Detective Inspector Rabbit and his sibling Weasel were named by his father for animals. In many ways, Rabbit is one. He's also an excellent sleuth, partnered with two unlikely coppers: Wilbur is white, a dapper romantic, always falling for the little women; Mabel is black, the adopted daughter of Rabbit's Chief Inspector.
Through the six episodes, the trio saunters and gallivants and sneaks about London, looking for murderers and thieves and, it turns out, a secret society of angry women. These women, seriously irked by society and supported by a Bulgarian countess, grab ahold of Wilbur and Mabel.
Abetting the good cops are an eldress bar keep, who liquifies Rabbit with adult beverages; a one-eyed detective, who may not be trusted; a luscious lover for Rabbit; and, of all people, Joseph Merrick, a k a The Elephant Man, who turns out to be quite the mole.
Merrick is played ostentatiously by David Dawson, well made up, and Freddie Fox plays wimpy Wilbur. Rabbit's lover is played by Jill Halfpenny (their robustly-false fornicating rouses guffaws). Susan Wokoma is perfect as determined Mabel. But Matt Berry steals the show in his big blue coat, red scarf, and missing eyebrow.

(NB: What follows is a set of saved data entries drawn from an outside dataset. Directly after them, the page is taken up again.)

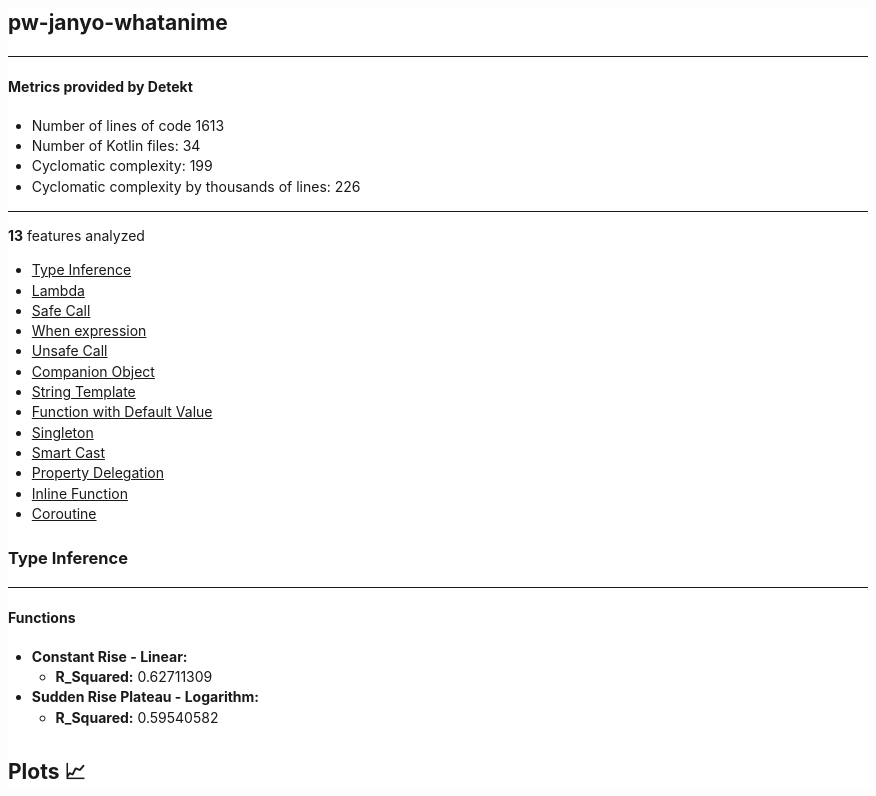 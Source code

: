 ## pw-janyo-whatanime
----
#### Metrics provided by Detekt
* Number of lines of code 1613
* Number of Kotlin files: 34
* Cyclomatic complexity: 199
* Cyclomatic complexity by thousands of lines: 226 

----
**13** features analyzed

*	<a href="#type_inference">Type Inference</a> 
*	<a href="#lambda">Lambda</a> 
*	<a href="#safe_call">Safe Call</a> 
*	<a href="#when_expr">When expression</a> 
*	<a href="#unsafe_call">Unsafe Call</a> 
*	<a href="#companion_object">Companion Object</a> 
*	<a href="#string_template">String Template</a> 
*	<a href="#func_with_default_value">Function with Default Value</a> 
*	<a href="#singleton">Singleton</a> 
*	<a href="#smart_cast">Smart Cast</a> 
*	<a href="#property_delegation">Property Delegation</a> 
*	<a href="#inline_func">Inline Function</a> 
*	<a href="#coroutine">Coroutine</a> 


### <a name="type_inference">Type Inference</a>
----
#### Functions
* **Constant Rise - Linear:** ![equation](http://latex.codecogs.com/svg.latex?0.331563x%20&plus;%2050.238954)
    * **R_Squared:** 0.62711309
* **Sudden Rise Plateau - Logarithm:** ![equation](http://latex.codecogs.com/svg.latex?14.655488%5Clog_%7B3.048792%7D%28x%29%20&plus;%2020.906184)
    * **R_Squared:** 0.59540582

**Plots** :chart_with_upwards_trend:
-----
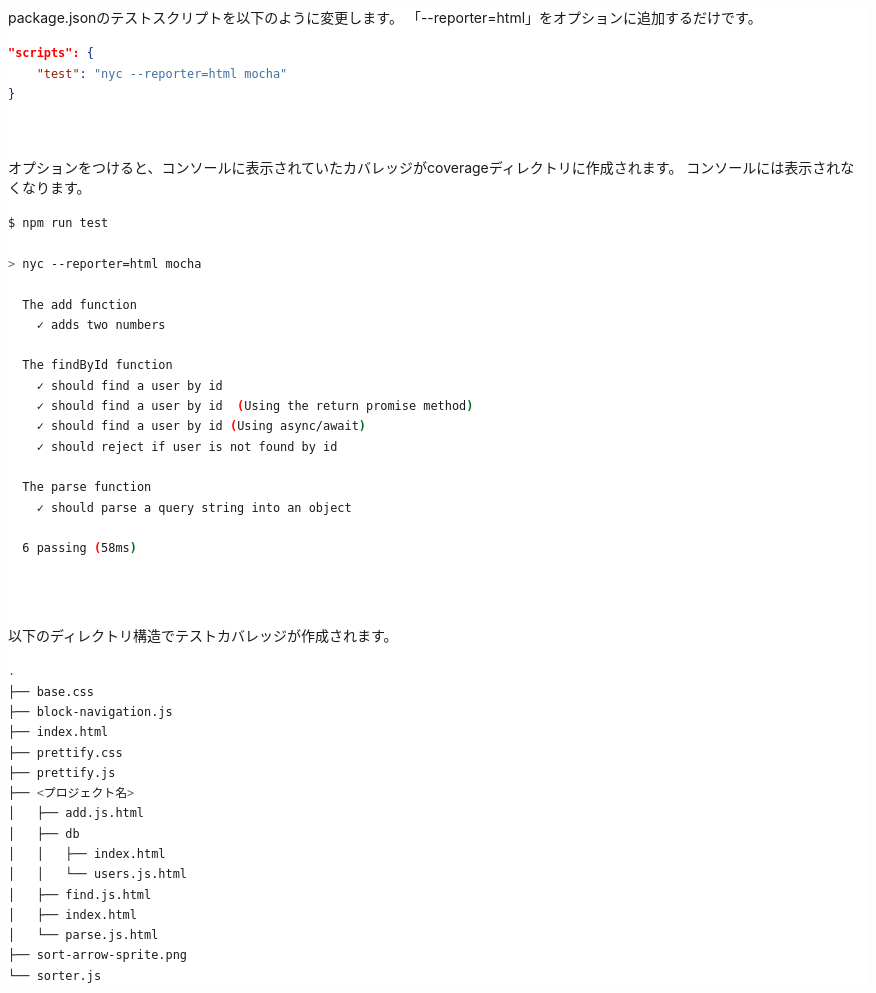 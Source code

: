 package.jsonのテストスクリプトを以下のように変更します。
「--reporter=html」をオプションに追加するだけです。

```json
"scripts": {
    "test": "nyc --reporter=html mocha"
}
```

<br><br>
オプションをつけると、コンソールに表示されていたカバレッジがcoverageディレクトリに作成されます。
コンソールには表示されなくなります。

```bash
$ npm run test

> nyc --reporter=html mocha

  The add function
    ✓ adds two numbers

  The findById function
    ✓ should find a user by id
    ✓ should find a user by id  (Using the return promise method)
    ✓ should find a user by id (Using async/await)
    ✓ should reject if user is not found by id

  The parse function
    ✓ should parse a query string into an object

  6 passing (58ms)
```

<br><br>

以下のディレクトリ構造でテストカバレッジが作成されます。

```bash
.
├── base.css
├── block-navigation.js
├── index.html
├── prettify.css
├── prettify.js
├── <プロジェクト名>
│   ├── add.js.html
│   ├── db
│   │   ├── index.html
│   │   └── users.js.html
│   ├── find.js.html
│   ├── index.html
│   └── parse.js.html
├── sort-arrow-sprite.png
└── sorter.js
```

Berry delivers Kevin Cecil and Andy Riley's lines as if they were gold bricks. The dialogue comes complete with Cockney rhymes, filthy words (it helps to have read Victorian pornography like Frank Harris' My Life and Loves), and anachronisms, like the especially funny newfangled-telephone bits.
The series includes lots of good editing, especially the flashbacks; astonishingly realistic make-up, and admirable production values -- all under Ben Taylor's savvy direction.
"The Year of the Rabbit" is bold and bawdy and perfectly ridiculous.